ボーディングスクールからのお便りもすっかりクリスマス一色になり、一年の終わりが近づいていることを感じる今日この頃です。クリスマス関連のお便りでも非常に多いのが、学校で行われるクリスマス・キャロルに関するご案内です。クリスマスの時期になると、必ずと言っていいほどどの学校でも学校の聖歌隊による聖歌が披露されます。学校によっては外国への合唱ツアーを組むほどレベルの高い聖歌隊を持っていたりするため、完成度はプロ顔負けです!
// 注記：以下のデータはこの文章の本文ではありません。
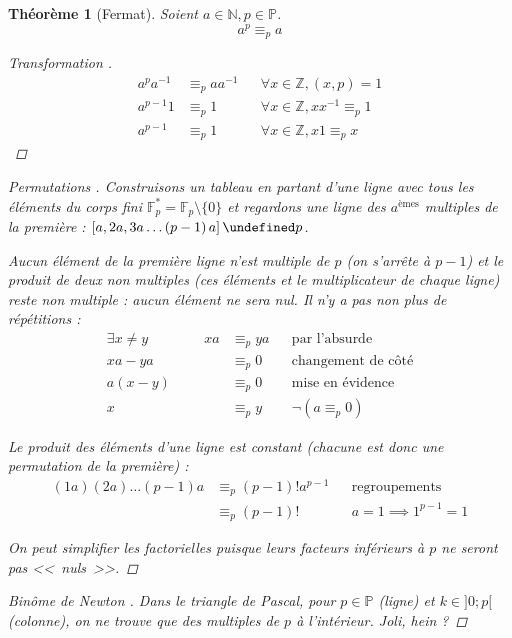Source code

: \documentclass[11pt,twocolumn]{article}
\let\mod\undefined
\DeclareMathOperator{\mod}{mod}
\theoremstyle{plain}
\newtheorem{thm}{Théorème}
\newcommand{\esP}{\mathbb{P}} %
\newcommand{\esN}{\mathbb{N}} %
\newcommand{\esZ}{\mathbb{Z}} %
\newcommand{\esF}{\mathbb{F}} %
\begin{document}
\begin{thm}[Fermat]
	Soient $a \in \esN, p \in \esP$. \[
		a^p \equiv_p a
	\]
	\begin{proof}[Transformation \cite{Gillis}]
		\begin{align*}
			a^pa^{-1} & \equiv_p aa^{-1} && \forall x \in \esZ, (x,p)=1 \\
			a^{p-1}1 & \equiv_p 1 && \forall x \in \esZ, xx^{-1} \equiv_p 1 \\
			a^{p-1} & \equiv_p 1 && \forall x \in \esZ, x1 \equiv_p x
		\end{align*}
	\end{proof}
	\begin{proof}[Permutations \cite{Buys}]
		Construisons un tableau en partant d'une ligne avec tous les éléments
		du corps fini $\esF_p^* = \esF_p \setminus \{0\}$ et regardons une
		ligne des $a^{\text{èmes}}$ multiples de la première :
		$\left[a, 2a, 3a \dots \left(p-1\right)a\right] \mod p$.

		Aucun élément de la première ligne n'est multiple de $p$ (on s'arrête à
		$p-1$) et le produit de deux non multiples (ces éléments et le
		multiplicateur de chaque ligne) reste non multiple : aucun élément ne
		sera nul. Il n'y a pas non plus de répétitions :
		\begin{align*}
			\exists x \neq y \qquad\qquad
			xa & \equiv_p ya && \text{par l'absurde} \\
			xa - ya & \equiv_p 0 && \text{changement de côté} \\
			a \left(x - y\right) & \equiv_p 0 && \text{mise en évidence} \\
			x & \equiv_p y && \lnot \left(a \equiv_p 0\right)
		\end{align*}

		Le produit des éléments d'une ligne est constant (chacune est donc une
		permutation de la première) :
		\begin{align*}
			(1a)(2a)\dots\left(p-1\right)a
			& \equiv_p \left(p-1\right)!a^{p-1} && \text{regroupements} \\
			& \equiv_p \left(p-1\right)! && a=1 \implies 1^{p-1} = 1
		\end{align*}

		On peut simplifier les factorielles puisque
		leurs facteurs inférieurs à $p$ ne seront pas <<~nuls~>>.
	\end{proof}
	\begin{proof}[Binôme de Newton \cite{Buys}]
		Dans le triangle de Pascal, pour $p \in \esP$ (ligne) et
		$k \in ]0;p[$ (colonne), on ne trouve que des multiples de $p$
		à l'intérieur. \emph{Joli, hein ?}


\end{proof}
\end{thm}
\end{document}
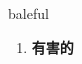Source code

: 
\begin{frame}
{\huge baleful}
\begin{center}
\begin{enumerate}\Large
  \item \textbf{有害的}
\end{enumerate}
\end{center}
\end{frame}

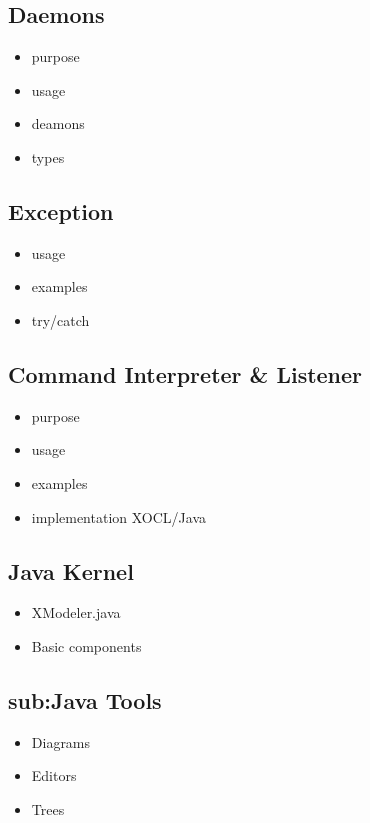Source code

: \documentclass[10pt,a4paper]{report}
\begin{document}
\subsection{Daemons}
\label{sub:Daemons}
\begin{itemize}
\item purpose
\item usage
\item deamons
\item types
\end{itemize}

\subsection{Exception}
\label{sub:Exception}
\begin{itemize}
\item usage
\item examples
\item try/catch
\end{itemize}

\subsection{Command Interpreter \& Listener}
\label{sub:Command InterpreterAndListener}
\begin{itemize}
\item purpose
\item usage
\item examples
\item implementation XOCL/Java
\end{itemize}

\subsection{Java Kernel}
\label{sub:Java Kernel}
\begin{itemize}
\item XModeler.java
\item Basic components
\end{itemize}

\subsection{sub:Java Tools}
\label{sub:Java Tools}
\begin{itemize}
\item Diagrams
\item Editors
\item Trees
\end{itemize}
\end{document}
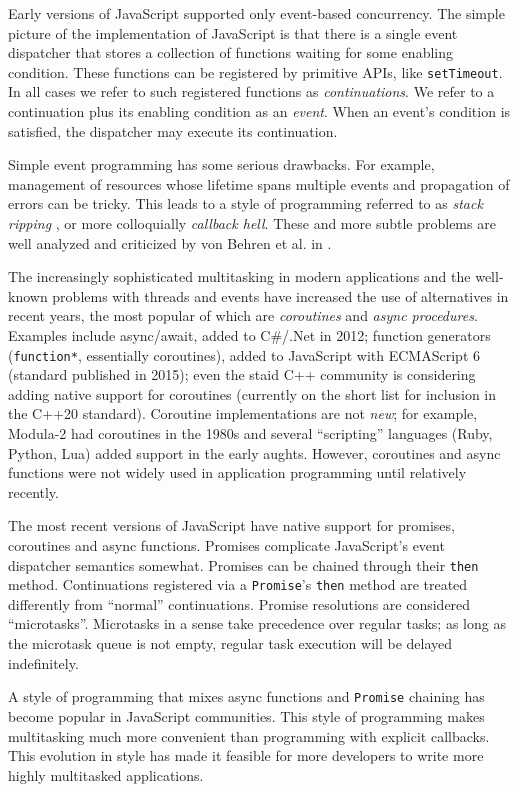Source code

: \documentclass[acmsmall,anonymous,review]{acmart}\settopmatter{printfolios=true,printccs=false,printacmref=false}
\begin{document}
Early versions of JavaScript supported only event-based concurrency.
The simple picture of the implementation of JavaScript is that there is a single event dispatcher that stores a collection of functions waiting for some enabling condition.
These functions can be registered by primitive APIs, like \texttt{setTimeout}.
In all cases we refer to such registered functions as \emph{continuations}.
We refer to a continuation plus its enabling condition as an \emph{event}.
When an event's condition is satisfied, the dispatcher may execute its continuation.

Simple event programming has some serious drawbacks.
For example, management of resources whose lifetime spans multiple events and propagation of errors can be tricky.
This leads to a style of programming referred to as \emph{stack ripping} \cite{Adya2002}, or more colloquially \emph{callback hell}.
These and more subtle problems are well analyzed and criticized by von Behren et al. in \cite{Behren2003a}.

The increasingly sophisticated multitasking in modern applications and the well-known problems with threads and events have increased the use of alternatives in recent years, the most popular of which are \emph{coroutines} and \emph{async procedures}.
Examples include async/await, added to C\#/.Net in 2012; function generators (\texttt{function*}, essentially coroutines), added to JavaScript with ECMAScript 6 (standard published in 2015); even the staid C++ community is considering adding native support for coroutines (currently on the short list for inclusion in the C++20 standard).
Coroutine implementations are not \emph{new}; for example, Modula-2 had coroutines in the 1980s and several ``scripting'' languages (Ruby, Python, Lua) added support in the early aughts.
However, coroutines and async functions were not widely used in application programming until relatively recently.

The most recent versions of JavaScript have native support for promises, coroutines and async functions.
Promises complicate JavaScript's event dispatcher semantics somewhat.
Promises can be chained through their \texttt{then} method.
Continuations registered via a \texttt{Promise}'s \texttt{then} method are treated differently from ``normal'' continuations.
Promise resolutions are considered ``microtasks''.
Microtasks in a sense take precedence over regular tasks; as long as the microtask queue is not empty, regular task execution will be delayed indefinitely.

A style of programming that mixes async functions and \texttt{Promise} chaining has become popular in JavaScript communities.
This style of programming makes multitasking much more convenient than programming with explicit callbacks.
This evolution in style has made it feasible for more developers to write more highly multitasked applications.
\end{document}
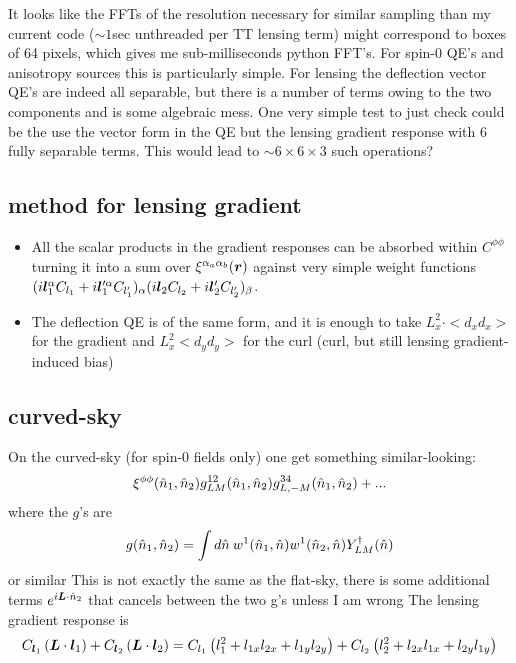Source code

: \documentclass[11pt]{article}
\begin{document}
It looks like the FFTs of the resolution necessary for similar sampling than my current code ($\sim 1 $sec unthreaded per TT lensing term) might correspond to boxes of 64 pixels, which gives me sub-milliseconds python FFT's. 
For spin-0 QE's and anisotropy sources this is particularly simple. For lensing the deflection vector QE's are indeed all separable, but there is a number of terms owing to the two components and is some algebraic mess. One very simple test to just check could be the use the vector form in the QE but the lensing gradient response with 6 fully separable terms. This would lead to $\sim 6 \times 6 \times 3$ such operations?

\subsection{method for lensing gradient}
\begin{itemize}
\item All the scalar products in the gradient responses can be absorbed within $C^{\phi \phi}$ turning it into a sum over $\xi^{\alpha_a \alpha_b}(\boldsymbol{r})$ against very simple weight functions $(i \boldsymbol{l}^\alpha _1 C_{l_1} +i \boldsymbol{l}'^\alpha _1 C_{l'_1} )_\alpha(i \boldsymbol{l}_2 C_{l_2} +i \boldsymbol{l}'_2 C_{l'_2} )_\beta$.
\item The deflection QE is of the same form, and it is enough to take $L_x^2\cdot <d_x d_x>$ for the gradient and $L_x^2<d_yd_y>$ for the curl (curl, but still lensing gradient-induced bias)
\end{itemize}

\subsection{curved-sky}
On the curved-sky (for spin-0 fields only) one get something similar-looking:
\begin{equation}
\xi^{\phi\phi}({\hat n}_1,{\hat n}_2) g^{12}_{LM}({\hat n}_1,{\hat n}_2) g^{34}_{L,-M}({\hat n}_1,{\hat n}_2) + ...
\end{equation}
where the $g$'s are
\begin{equation}
	g({\hat n}_1, {\hat n}_2) = \int d{\hat n} \:w^1({\hat n}_1, {\hat n})w^1({\hat n}_2, {\hat n}) Y^\dagger_{LM}({\hat n})
\end{equation}
or similar
\color{red} This is not exactly the same as the flat-sky, there is some additional terms $e^{i \boldsymbol{L} \cdot {\hat n}_2}$ that cancels between the two g's unless I am wrong
\color{black}
The lensing gradient response is
\begin{equation}
	C_{\boldsymbol{l}_1} \left( \boldsymbol{L} \cdot \boldsymbol{l}_1 \right) + C_{\boldsymbol{l}_2} \left( \boldsymbol{L} \cdot \boldsymbol{l}_2 \right) = C_{l_1}\left( l_1^2  + l_{1x} l_{2x} + l_{1y} l_{2y}\right) + C_{l_2}\left( l_2^2  + l_{2x} l_{1x} + l_{2y} l_{1y}\right)
\end{equation}
\end{document}
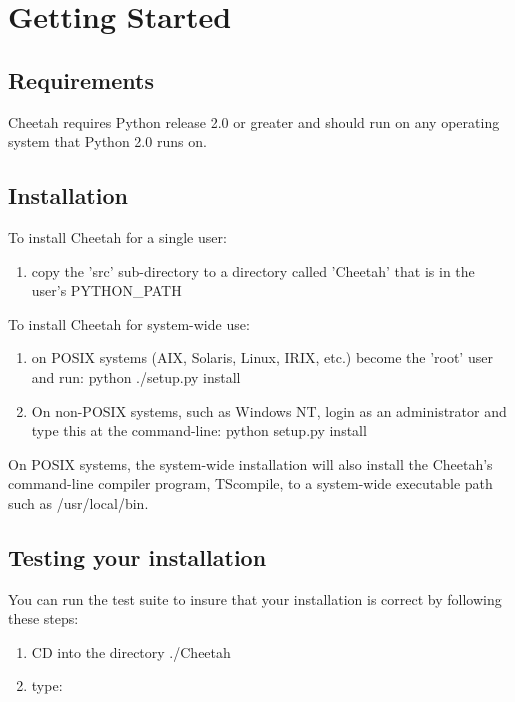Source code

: \section{Getting Started}
\label{gettingStarted}

\subsection{Requirements}
Cheetah requires Python release 2.0 or greater and should run on any
operating system that Python 2.0 runs on.

\subsection{Installation}

To install Cheetah for a single user:
\begin{enumerate}
\item copy the 'src' sub-directory to a directory called 'Cheetah' that is in the
     user's PYTHON_PATH

\end{enumerate}

To install Cheetah for system-wide use:
\begin{enumerate}
\item on POSIX systems (AIX, Solaris, Linux, IRIX, etc.) become the 'root' user
     and run: python ./setup.py install
     
\item On non-POSIX systems, such as Windows NT, login as an administrator and
     type this at the command-line:  python setup.py install
\end{enumerate}


On POSIX systems, the system-wide installation will also install the Cheetah's
command-line compiler program, TScompile, to a system-wide executable path such as
/usr/local/bin.

\subsection{Testing your installation}
You can run the test suite to insure that your installation is correct by
following these steps:
\begin{enumerate}
\item CD into the directory ./Cheetah   
\item type:  
\end{enumerate}

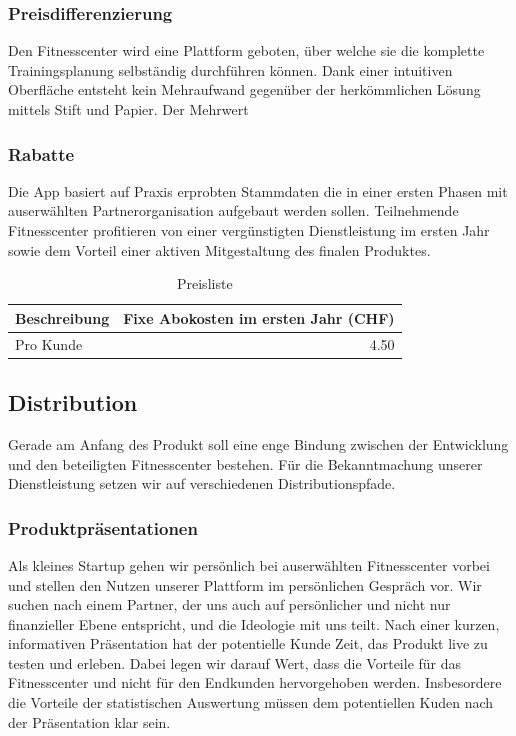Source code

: \subsubsection{Preisdifferenzierung}
Den Fitnesscenter wird eine Plattform geboten, über welche sie die komplette Trainingsplanung selbständig durchführen können. Dank einer intuitiven Oberfläche entsteht kein Mehraufwand gegenüber der herkömmlichen Lösung mittels Stift und Papier. Der Mehrwert 


\subsubsection{Rabatte}
Die App basiert auf Praxis erprobten Stammdaten die in einer ersten Phasen mit auserwählten Partnerorganisation aufgebaut werden sollen. Teilnehmende Fitnesscenter profitieren von einer vergünstigten Dienstleistung im ersten Jahr sowie dem Vorteil einer aktiven Mitgestaltung des finalen Produktes. 

\begin{table}[h]
	\centering
	\begin{tabu} to \linewidth {l r}
		\toprule 
		Beschreibung & Fixe Abokosten im ersten Jahr (CHF) \\
		\midrule
		Pro Kunde & 4.50 \\
		\bottomrule 
	\end{tabu} 
	\caption{Preisliste}
\end{table}

\subsection{Distribution}
Gerade am Anfang des Produkt soll eine enge Bindung zwischen der Entwicklung und den beteiligten Fitnesscenter bestehen. Für die Bekanntmachung unserer Dienstleistung setzen wir auf verschiedenen Distributionspfade. 

\subsubsection{Produktpräsentationen}
Als kleines Startup gehen wir persönlich bei auserwählten Fitnesscenter vorbei und stellen den Nutzen unserer Plattform im persönlichen Gespräch vor. Wir suchen nach einem Partner, der uns auch auf persönlicher und nicht nur finanzieller Ebene entspricht, und die Ideologie mit uns teilt. Nach einer kurzen, informativen Präsentation hat der potentielle Kunde Zeit, das Produkt live zu testen und erleben. Dabei legen wir darauf Wert, dass die Vorteile für das Fitnesscenter und nicht für den Endkunden hervorgehoben werden. Insbesordere die Vorteile der statistischen Auswertung müssen dem potentiellen Kuden nach der Präsentation klar sein.

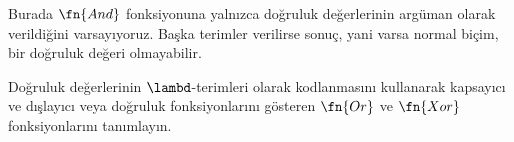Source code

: Burada $\fn{And}$ fonksiyonuna yalnızca doğruluk değerlerinin argüman olarak
verildiğini varsayıyoruz. Başka terimler verilirse sonuç, yani varsa normal
biçim, bir doğruluk değeri olmayabilir.

\begin{prob}
  Doğruluk değerlerinin $\lambd$-terimleri olarak kodlanmasını kullanarak
  kapsayıcı ve dışlayıcı veya doğruluk fonksiyonlarını gösteren $\fn{Or}$ ve
  $\fn{Xor}$ fonksiyonlarını tanımlayın.
\end{prob}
イギリスでは、日本の学校よりも「歌うこと」に対するハードルが低く、得手不得手はありつつも、とにかく歌うのが好きな子供が多いと感じます。その理由の一つとして、普段からとにかく歌う機会が多いということがあると思います。イギリスの多くの学校はキリスト教を基本にしており、キリスト教では讃美歌を歌って神を称えるという慣習があります。歌う頻度も高く、毎週の礼拝や、時には朝礼などでも歌うので、校歌を始業式と終業式と卒業式でしか歌わないという場合がほとんどの、日本とはそれだけでも随分と差があります。私は小学校の頃にイギリスの現地校に通っていたのですが、その学校も毎週の全校朝礼で讃美歌を歌う習慣がありました。朝礼で歌う讃美歌は、讃美歌といっても決して厳かなものではなく、子供が楽しんで歌えるような曲調の現代風讃美歌がほとんどでした。皆それぞれに「お気に入りの1曲」がありましたが、中でも多くの生徒に人気だったのは、歌の最後の歌詞が「Jubilate Deo」(神を喜び称えよ)で終わる歌で、最後に拳を突き上げながら「オー!」と叫ぶアレンジが加えられていました(今思えば、そのユニークなアレンジが人気の理由だった気もしますが…)。

他にも、音楽の授業ではもちろん、フランス語の授業では体のパーツを覚えるための歌を歌ったり、英語の授業では綴りを覚えるための歌を歌ったりと、頻繁に歌を歌っていた記憶があります。フランス語は話せるようにはなりませんでしたが、今でもフランス語で「頭」「首」などの単語は覚えています。そこで価値を置かれているのが、「上手なこと」ではなく「堂々と楽しく歌うこと」。音を外したり歌詞を間違えたりすることは全く問題ではなく、とにかく声をしっかり出して歌うことができればOKなのです。人に笑われたり批判されたりすることを気にせずに歌うことができるので、客観的には歌が上手いわけではない生徒であっても、歌うことに対する苦手意識を持たずに、歌う楽しさを知ることができるのだと思います。

日本の学校に慣れている留学生たちは、最初は戸惑うかもしれませんが、徐々に歌う楽しさを感じてもらえればと願っています!